Een punt van aandacht voor de toelichting kan zijn dat er veel informatie gegeven wordt over wat er gedaan is in het begrotingsjaar, maar heel weinig over wat er bereikt is. Dit geldt in het bijzonder voor het algemene gedeelte, maar ook voor de artikelsgewijze toelichting. Hoe kan dit worden verbeterd?

Het verbeteringstraject van de Financiële Verantwoording is in eerste instantie gericht geweest op het gebruik van kengetallen. Het doel daarbij was om in de Financiële Verantwoording dezelfde kengetallen op te nemen als in de ontwerpbegroting. Ik streef er overigens naar de kwaliteit van de prestatiegegevens in de begrotingsstukken en de verantwoording te verbeteren.

3

Paragraaf 1 .2.5 bevat een heldere, uitgebreide uiteenzetting over de apparaatsuitgaven, onderverdeeld in ambtelijk en overig personeel, materieel en uitgaven voor post-actieven. Vragen waartoe deze paragraaf aanleiding geven betreffen de materiële uitgaven van LASER (vooraf had toch bekend kunnen zijn welke eisen de EU stelt aan bedrijfsvoering en aan geautomatiseerde systemen) en de uitgaven voor post-actieven (de voorschotten die verstrekt zijn kunnen pas worden afgerekend als de accountantsverklaring van de USZO beschikbaar is). Op grond van welk feit meent de minister dat er onzekerheid bestaat over de uitgaven?

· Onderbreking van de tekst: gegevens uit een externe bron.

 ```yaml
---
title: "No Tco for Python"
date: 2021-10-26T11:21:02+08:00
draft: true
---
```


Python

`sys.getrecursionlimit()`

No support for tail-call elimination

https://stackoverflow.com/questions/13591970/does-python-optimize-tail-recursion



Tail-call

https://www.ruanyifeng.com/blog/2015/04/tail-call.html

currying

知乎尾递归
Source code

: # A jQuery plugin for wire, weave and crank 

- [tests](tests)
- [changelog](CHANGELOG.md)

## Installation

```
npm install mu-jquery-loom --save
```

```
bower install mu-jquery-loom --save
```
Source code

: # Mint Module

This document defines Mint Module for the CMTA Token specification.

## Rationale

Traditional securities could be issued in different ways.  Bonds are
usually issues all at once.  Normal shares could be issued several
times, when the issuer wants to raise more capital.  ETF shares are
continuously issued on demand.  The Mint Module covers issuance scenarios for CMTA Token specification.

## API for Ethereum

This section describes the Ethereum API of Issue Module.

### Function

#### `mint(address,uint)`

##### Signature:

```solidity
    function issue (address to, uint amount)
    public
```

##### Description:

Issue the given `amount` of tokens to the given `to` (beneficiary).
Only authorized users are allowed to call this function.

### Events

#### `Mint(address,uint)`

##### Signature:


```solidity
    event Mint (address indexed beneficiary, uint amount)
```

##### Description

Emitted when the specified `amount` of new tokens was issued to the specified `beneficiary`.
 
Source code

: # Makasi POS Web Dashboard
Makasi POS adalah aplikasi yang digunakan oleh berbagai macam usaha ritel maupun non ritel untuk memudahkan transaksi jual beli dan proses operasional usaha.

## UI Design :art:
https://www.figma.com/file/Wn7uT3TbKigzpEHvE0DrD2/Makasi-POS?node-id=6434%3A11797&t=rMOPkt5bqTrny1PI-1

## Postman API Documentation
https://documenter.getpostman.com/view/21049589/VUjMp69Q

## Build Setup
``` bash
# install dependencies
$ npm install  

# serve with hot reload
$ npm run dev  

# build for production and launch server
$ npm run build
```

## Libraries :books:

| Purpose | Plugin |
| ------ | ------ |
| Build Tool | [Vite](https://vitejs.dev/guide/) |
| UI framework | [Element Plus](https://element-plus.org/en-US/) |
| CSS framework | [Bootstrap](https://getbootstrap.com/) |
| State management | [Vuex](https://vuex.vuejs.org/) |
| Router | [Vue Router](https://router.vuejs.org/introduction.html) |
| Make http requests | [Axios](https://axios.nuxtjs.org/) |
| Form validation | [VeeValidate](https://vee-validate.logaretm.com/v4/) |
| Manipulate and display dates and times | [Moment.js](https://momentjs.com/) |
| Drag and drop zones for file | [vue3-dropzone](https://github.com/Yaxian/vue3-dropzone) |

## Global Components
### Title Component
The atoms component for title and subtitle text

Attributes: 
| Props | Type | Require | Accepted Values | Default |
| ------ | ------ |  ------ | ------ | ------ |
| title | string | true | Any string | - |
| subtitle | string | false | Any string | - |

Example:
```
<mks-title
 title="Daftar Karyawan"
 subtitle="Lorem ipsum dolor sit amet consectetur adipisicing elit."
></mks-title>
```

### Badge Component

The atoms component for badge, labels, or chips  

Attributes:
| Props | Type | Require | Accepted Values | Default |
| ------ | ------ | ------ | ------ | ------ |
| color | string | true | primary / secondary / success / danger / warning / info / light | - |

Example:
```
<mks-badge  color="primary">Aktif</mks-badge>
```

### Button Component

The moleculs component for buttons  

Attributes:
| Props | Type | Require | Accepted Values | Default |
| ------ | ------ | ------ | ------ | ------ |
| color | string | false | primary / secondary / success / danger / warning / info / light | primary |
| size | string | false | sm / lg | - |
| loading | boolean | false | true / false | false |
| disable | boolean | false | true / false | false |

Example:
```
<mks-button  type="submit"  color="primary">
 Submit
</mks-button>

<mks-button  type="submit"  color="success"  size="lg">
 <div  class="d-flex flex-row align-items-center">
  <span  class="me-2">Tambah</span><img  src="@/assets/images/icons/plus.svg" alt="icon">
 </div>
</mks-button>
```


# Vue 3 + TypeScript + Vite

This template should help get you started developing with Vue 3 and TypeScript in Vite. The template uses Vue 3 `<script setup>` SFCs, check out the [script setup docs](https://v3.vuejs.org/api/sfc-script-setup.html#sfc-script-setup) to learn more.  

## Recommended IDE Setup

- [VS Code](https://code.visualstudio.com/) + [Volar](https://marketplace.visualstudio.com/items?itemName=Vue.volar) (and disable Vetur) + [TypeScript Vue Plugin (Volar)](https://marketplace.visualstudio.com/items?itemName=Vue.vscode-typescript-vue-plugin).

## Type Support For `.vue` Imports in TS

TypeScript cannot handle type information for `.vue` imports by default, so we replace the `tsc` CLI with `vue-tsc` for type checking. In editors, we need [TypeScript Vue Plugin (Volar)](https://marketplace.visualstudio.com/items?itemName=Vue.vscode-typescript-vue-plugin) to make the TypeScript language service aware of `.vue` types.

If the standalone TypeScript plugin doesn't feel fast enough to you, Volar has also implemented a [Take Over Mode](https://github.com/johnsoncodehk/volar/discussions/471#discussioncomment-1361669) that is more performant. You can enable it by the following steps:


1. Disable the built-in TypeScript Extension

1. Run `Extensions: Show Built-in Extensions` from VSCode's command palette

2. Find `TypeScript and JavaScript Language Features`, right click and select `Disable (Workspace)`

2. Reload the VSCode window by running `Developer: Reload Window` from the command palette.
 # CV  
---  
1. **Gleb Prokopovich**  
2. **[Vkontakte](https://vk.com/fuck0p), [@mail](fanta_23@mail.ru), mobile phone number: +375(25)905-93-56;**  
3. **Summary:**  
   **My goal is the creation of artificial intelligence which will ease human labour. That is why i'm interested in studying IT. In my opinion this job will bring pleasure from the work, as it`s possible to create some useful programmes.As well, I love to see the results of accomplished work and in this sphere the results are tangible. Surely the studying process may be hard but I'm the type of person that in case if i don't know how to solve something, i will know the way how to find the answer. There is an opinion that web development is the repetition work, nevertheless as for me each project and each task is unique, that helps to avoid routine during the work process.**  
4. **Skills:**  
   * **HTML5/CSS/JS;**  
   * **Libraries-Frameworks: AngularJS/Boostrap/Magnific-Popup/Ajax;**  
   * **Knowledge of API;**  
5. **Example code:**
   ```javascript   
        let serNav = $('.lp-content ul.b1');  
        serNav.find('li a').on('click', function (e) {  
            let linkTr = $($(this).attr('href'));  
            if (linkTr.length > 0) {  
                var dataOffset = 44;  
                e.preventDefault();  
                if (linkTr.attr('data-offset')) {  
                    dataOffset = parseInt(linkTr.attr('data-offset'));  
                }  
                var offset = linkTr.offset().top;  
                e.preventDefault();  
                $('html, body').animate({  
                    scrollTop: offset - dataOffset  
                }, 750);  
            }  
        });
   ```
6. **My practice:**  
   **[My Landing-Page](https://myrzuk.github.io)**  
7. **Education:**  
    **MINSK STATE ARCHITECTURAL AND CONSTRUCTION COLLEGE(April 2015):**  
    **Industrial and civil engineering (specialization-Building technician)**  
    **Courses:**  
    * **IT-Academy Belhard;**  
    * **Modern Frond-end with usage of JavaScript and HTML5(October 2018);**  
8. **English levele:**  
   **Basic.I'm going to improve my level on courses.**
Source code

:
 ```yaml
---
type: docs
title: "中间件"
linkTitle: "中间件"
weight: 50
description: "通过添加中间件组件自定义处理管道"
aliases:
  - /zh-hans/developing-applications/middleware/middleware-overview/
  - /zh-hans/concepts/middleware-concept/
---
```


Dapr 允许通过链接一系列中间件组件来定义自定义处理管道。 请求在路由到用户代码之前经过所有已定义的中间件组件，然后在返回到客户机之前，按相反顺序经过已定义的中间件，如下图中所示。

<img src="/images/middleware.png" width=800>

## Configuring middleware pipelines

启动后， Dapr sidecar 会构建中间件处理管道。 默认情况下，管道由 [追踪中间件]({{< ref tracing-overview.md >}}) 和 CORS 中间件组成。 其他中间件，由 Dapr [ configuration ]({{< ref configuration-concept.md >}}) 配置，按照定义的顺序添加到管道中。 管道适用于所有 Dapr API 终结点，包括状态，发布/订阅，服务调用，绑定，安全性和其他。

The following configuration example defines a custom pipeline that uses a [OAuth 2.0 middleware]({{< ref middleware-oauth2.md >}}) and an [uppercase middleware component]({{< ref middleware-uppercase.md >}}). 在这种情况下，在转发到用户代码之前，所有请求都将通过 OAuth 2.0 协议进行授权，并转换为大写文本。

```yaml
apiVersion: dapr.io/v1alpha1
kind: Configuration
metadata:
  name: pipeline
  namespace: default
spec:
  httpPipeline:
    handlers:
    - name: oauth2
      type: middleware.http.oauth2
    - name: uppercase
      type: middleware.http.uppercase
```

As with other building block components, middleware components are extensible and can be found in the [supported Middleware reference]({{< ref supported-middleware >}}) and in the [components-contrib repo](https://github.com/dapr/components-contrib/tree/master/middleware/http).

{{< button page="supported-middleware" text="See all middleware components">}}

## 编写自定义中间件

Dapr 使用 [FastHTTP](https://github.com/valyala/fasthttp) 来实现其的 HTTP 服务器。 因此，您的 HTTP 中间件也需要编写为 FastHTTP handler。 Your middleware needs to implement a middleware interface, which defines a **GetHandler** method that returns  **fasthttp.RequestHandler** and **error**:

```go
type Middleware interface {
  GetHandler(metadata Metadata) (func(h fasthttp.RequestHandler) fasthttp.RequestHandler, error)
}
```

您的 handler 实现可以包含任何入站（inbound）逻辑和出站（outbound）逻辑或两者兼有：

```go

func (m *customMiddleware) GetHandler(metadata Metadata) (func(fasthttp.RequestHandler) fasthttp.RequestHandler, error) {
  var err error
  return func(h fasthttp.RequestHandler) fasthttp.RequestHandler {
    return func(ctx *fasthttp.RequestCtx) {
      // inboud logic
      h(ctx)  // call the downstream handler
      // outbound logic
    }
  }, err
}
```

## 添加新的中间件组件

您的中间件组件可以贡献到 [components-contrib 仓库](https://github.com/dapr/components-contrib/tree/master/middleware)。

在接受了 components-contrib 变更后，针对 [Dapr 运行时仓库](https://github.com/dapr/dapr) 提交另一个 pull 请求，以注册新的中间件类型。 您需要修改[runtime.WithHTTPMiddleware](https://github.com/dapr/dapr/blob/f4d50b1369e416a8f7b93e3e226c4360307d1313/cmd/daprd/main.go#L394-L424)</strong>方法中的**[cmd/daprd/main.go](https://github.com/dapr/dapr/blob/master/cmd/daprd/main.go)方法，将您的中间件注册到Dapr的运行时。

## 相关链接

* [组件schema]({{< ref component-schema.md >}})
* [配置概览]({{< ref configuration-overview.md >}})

Zoals in de Financiële Verantwoording is verklaard, hangt de uitgavenverhoging bij LASER voornamelijk samen met de eisen die de EU stelt aan de bedrijfsvoering en aan de in gebruik zijnde geautomatiseerde systemen. Vanuit een oogpunt van intern beheer is het niet gewenst om diensten en directies op voorhand een budgetverruiming te geven, zeker niet als de ramingen ten tijde van het opstellen van de begroting nog onzekerheden vertonen. In dit geval is er dan ook voor gekozen om de budgetten op basis van de gebleken behoefte later bij te stellen. De niet voorziene uitgaven op het terrein van de geautomatiseerde systemen betreffen o.m.:

– De verwerkingscapaciteit van de geautomatiseerde systemen die in 1996 te klein bleek te zijn, waardoor nieuwe apparatuur moest worden aangeschaft;

– De uitgaven voor het perceelsregistratiesysteem voor de uitvoering van EU-regelingen welke hoger uitvielen;

– De uitgaven van de ontwikkeling van nieuwe geautomatiseerde systemen (OMNIBUS en scanning).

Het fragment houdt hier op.